La madera no parecía contenta y así se lo expresaba a su fuego, de aquellos como alardes barrocos y lúdicos que consideraba impropios de su sequiza y sufrida naturaleza, mística, ascética, severamente austera, en absoluto sensual al tacto. Para ella, quemar tenía que ser un auténtico ardimiento, recogido, lineal, recto y ascendente. Serio y riguroso. Gótico, casi. La llama era como una seda que ondeaba, como un labio que reía, como una sensación cálida y luminosa que quería hacerse presente en el espacio de una manera casi triunfal. Como un juego, entusiasta e irresponsable. Y eso le parecía a aquel leño original y contenedor de tantas posibles bellezas, como lo es el bloque de mármol de su posible contenido de esculturas, casi un sacrilegio. Una especie de frivolidad de la energía liberada. Él habría preferido una llama vertical, ascética, poco menos que inmóvilmente elevada, que subiera al cielo como una aspiración liberadora, estrecha y aspirada. Que pareciera más una oración que un entretenimiento. Más plegaria que lúdica celebración.

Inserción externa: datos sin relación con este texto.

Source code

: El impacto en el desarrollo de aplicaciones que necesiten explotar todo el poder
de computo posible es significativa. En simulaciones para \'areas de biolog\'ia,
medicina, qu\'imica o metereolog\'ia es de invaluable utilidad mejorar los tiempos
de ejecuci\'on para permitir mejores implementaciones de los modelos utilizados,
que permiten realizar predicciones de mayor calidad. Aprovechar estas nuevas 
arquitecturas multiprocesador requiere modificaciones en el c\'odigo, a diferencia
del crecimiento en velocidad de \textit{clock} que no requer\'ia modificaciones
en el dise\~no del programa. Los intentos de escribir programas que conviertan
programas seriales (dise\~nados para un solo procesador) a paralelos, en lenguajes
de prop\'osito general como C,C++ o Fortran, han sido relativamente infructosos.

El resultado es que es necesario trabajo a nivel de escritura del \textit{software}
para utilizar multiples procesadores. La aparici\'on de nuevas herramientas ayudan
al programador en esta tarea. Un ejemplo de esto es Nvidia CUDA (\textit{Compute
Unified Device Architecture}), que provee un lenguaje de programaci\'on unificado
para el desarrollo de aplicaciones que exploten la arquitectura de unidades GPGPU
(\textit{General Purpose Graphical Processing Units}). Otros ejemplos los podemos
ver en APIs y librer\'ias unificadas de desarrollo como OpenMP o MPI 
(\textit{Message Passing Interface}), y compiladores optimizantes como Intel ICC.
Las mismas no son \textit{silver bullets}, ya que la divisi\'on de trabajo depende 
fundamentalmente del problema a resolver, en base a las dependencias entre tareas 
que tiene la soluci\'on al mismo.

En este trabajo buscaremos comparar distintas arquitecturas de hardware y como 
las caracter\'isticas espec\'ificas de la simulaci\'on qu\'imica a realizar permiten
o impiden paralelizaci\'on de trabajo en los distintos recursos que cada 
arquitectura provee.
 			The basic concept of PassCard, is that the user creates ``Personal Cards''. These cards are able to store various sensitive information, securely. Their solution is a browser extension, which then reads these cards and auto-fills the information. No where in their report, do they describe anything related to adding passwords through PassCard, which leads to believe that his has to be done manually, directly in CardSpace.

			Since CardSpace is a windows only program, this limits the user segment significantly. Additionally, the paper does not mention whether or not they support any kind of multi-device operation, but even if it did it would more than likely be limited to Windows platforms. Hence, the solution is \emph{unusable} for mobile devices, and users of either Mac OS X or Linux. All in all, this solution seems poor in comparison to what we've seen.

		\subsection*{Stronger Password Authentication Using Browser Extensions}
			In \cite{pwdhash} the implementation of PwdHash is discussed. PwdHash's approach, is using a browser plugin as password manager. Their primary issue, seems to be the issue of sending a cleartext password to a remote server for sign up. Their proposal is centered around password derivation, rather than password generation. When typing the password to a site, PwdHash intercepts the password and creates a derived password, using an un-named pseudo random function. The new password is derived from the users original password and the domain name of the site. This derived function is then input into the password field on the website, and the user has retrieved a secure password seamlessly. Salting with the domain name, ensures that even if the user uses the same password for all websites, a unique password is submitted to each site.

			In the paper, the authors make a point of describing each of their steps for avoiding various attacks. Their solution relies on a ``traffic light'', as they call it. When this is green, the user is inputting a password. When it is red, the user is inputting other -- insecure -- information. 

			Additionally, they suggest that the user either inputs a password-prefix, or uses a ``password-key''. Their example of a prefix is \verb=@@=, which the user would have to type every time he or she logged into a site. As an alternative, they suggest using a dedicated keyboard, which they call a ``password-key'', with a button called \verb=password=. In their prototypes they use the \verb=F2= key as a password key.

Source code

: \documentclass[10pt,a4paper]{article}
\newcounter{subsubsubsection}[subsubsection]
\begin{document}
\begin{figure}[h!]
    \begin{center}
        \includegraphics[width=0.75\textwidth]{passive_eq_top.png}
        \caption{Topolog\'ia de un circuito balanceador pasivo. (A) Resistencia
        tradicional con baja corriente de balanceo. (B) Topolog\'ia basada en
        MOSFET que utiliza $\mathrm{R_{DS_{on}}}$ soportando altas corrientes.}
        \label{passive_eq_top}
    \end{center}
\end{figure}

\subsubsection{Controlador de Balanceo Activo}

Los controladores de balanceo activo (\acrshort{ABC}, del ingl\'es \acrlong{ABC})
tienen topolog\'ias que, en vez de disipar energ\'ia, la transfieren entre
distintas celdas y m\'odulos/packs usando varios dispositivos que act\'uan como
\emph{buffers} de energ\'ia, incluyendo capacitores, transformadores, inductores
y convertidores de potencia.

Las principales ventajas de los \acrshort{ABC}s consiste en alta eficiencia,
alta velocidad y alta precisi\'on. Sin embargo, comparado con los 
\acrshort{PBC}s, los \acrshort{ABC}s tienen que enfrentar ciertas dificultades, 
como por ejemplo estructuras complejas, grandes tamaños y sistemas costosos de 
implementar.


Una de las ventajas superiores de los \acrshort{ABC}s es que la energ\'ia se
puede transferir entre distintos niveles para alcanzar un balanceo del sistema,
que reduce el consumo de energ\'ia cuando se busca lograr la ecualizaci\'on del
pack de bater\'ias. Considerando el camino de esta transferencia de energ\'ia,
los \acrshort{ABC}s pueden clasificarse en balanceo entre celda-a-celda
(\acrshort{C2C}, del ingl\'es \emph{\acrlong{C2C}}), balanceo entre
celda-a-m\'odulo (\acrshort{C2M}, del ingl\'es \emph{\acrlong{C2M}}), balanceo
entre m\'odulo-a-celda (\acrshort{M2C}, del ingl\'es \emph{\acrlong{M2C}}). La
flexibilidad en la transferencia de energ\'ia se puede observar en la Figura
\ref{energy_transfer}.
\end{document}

Y en lo mismo o parejo vino a coincidir el sol, el padre sol, que pretendía haberse alojado en aquella madera, ahora con rigores físicos casi minerales, cuando se hacía, verde, para ser liberado un día del modo directo, recio, físico y químico, con rigores mesurados, sobrios y científicos inadecuados a aquel festival de luz y calor, a aquel amoroso discurrir, lleno de claridades, colores, olores y confort atemperado, más propios de algo festivo que de una consagración. Consideraba que aquel modo de arder era como faltarle al respeto a él, que se había alojado allí por lustros y decenios, para verificar su liberación energética de una manera más como discreta, seca, adusta y rigurosa. Para ser, en lugar de una manera de arder, una manera de quemarse.
Se diría que tanto el tronco como el sol, en él instalado, esperaban que el fuego rezase en lugar de arder. Que la lumbre operase como una fábrica de oraciones. Cada llama una plegaria. Cada humo, un sahumerio. Que el arder fuera un ardimiento.
El pobre fuego tuvo que admitir, finalmente, discrepando de sol y madera, que ardía a gusto. Que se sentía feliz y realizado entre sus llamas. Que viviendo esa sensación placentera creía contribuir a la gloria entera de lo creado. A la naturaleza natural, simple, sencilla y gozosa de las cosas del universo. Independientemente de que para arder necesitaba al aire y el aire le venía con su propio movimiento, acarreándole el oxígeno que necesitaba para manifestarse. El aire, su colaborador, su eje, aquella otra criatura con la que se enredaba como una planta trepadora con su elemento portador, con el resultado de aquel amor del que nacía el fuego, era, característicamente, dinámico y de su coyunda con esa movilidad nacía la belleza encendida en que venía a consistir, que iluminaba y enardecía el espacio. Aceptó que no podía dejar de ser bello, que no podía renunciar a su gracia y primor, que le eran impuestos por su propia manera de convertir en combustión su beso con el aire, su ósculo oxigenador. Que el aire curvaba y hacía vibrar sus lenguas doradas con un encanto que, en realidad, era como una imposición. Él no tenía cuerpo. Se lo daba el aire. Ese aire que también le comunicaba su donaire. Y le daba el suyo, el cuerpo grácil y dinámico que tenía. El fuego pensaba que era como una respiración. Que respirar también es arder y por eso las criaturas todas tienen su calor propio. Que vivir es como una llama pequeña. Y la vida como una combustión, llevada a cabo en la llamada química del carbono, que es la que corresponde a todo lo vivo en el planeta. Que consume oxígeno y devuelve un insalubre gas carbónico. Como un humo invisible. Y que los muertos, las gentes, cuando ya no viven, cuando ya no arden, se enfrían.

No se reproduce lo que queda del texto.